▸ WHAT YOU ARE ASKED TO DO: Go through the data below and copy each line that includes "demo".

▸ RECORDS:
--- START ---

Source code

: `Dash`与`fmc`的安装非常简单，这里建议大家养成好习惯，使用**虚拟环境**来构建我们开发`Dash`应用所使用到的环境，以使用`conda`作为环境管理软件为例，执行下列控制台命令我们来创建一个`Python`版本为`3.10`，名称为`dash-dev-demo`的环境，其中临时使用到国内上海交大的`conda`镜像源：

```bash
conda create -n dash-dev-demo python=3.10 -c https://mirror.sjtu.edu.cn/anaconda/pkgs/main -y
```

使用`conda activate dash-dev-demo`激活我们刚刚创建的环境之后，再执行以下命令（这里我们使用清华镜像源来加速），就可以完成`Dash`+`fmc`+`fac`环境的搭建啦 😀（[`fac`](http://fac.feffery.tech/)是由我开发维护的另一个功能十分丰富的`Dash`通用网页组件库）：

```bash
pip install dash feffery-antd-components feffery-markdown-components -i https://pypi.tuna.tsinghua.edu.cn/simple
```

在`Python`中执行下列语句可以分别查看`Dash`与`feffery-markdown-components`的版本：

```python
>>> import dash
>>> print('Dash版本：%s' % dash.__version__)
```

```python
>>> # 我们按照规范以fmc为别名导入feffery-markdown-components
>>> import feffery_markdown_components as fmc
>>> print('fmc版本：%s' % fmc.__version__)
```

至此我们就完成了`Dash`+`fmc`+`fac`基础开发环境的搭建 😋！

--- END ---

▸ OUTPUT FOR THIS TASK:
: `Dash`与`fmc`的安装非常简单，这里建议大家养成好习惯，使用**虚拟环境**来构建我们开发`Dash`应用所使用到的环境，以使用`conda`作为环境管理软件为例，执行下列控制台命令我们来创建一个`Python`版本为`3.10`，名称为`dash-dev-demo`的环境，其中临时使用到国内上海交大的`conda`镜像源：
conda create -n dash-dev-demo python=3.10 -c https://mirror.sjtu.edu.cn/anaconda/pkgs/main -y
使用`conda activate dash-dev-demo`激活我们刚刚创建的环境之后，再执行以下命令（这里我们使用清华镜像源来加速），就可以完成`Dash`+`fmc`+`fac`环境的搭建啦 😀（[`fac`](http://fac.feffery.tech/)是由我开发维护的另一个功能十分丰富的`Dash`通用网页组件库）：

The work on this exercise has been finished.